#### [Information given]
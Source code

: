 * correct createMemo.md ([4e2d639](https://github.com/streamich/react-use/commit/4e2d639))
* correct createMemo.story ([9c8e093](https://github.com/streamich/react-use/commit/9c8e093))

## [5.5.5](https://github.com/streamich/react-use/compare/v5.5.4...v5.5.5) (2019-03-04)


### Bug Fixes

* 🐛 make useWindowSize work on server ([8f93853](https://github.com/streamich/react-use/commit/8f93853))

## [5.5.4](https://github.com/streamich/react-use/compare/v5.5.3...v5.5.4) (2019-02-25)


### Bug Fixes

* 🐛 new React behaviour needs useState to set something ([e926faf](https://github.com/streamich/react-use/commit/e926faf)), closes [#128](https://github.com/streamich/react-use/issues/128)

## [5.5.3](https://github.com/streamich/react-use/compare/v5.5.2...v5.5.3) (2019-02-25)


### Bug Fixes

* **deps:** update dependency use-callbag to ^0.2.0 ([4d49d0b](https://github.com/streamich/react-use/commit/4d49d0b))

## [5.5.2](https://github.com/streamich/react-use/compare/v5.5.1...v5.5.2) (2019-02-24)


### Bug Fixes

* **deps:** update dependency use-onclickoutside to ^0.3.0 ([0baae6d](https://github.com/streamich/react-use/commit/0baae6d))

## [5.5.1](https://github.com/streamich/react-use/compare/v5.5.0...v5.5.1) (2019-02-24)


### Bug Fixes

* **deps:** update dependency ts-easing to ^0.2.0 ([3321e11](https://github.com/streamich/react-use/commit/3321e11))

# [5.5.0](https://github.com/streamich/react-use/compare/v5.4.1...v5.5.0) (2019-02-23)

#### [What is needed]
Tally lines in the listing above that include the word "deps"; respond with that number only.

#### [Completed exercise]
3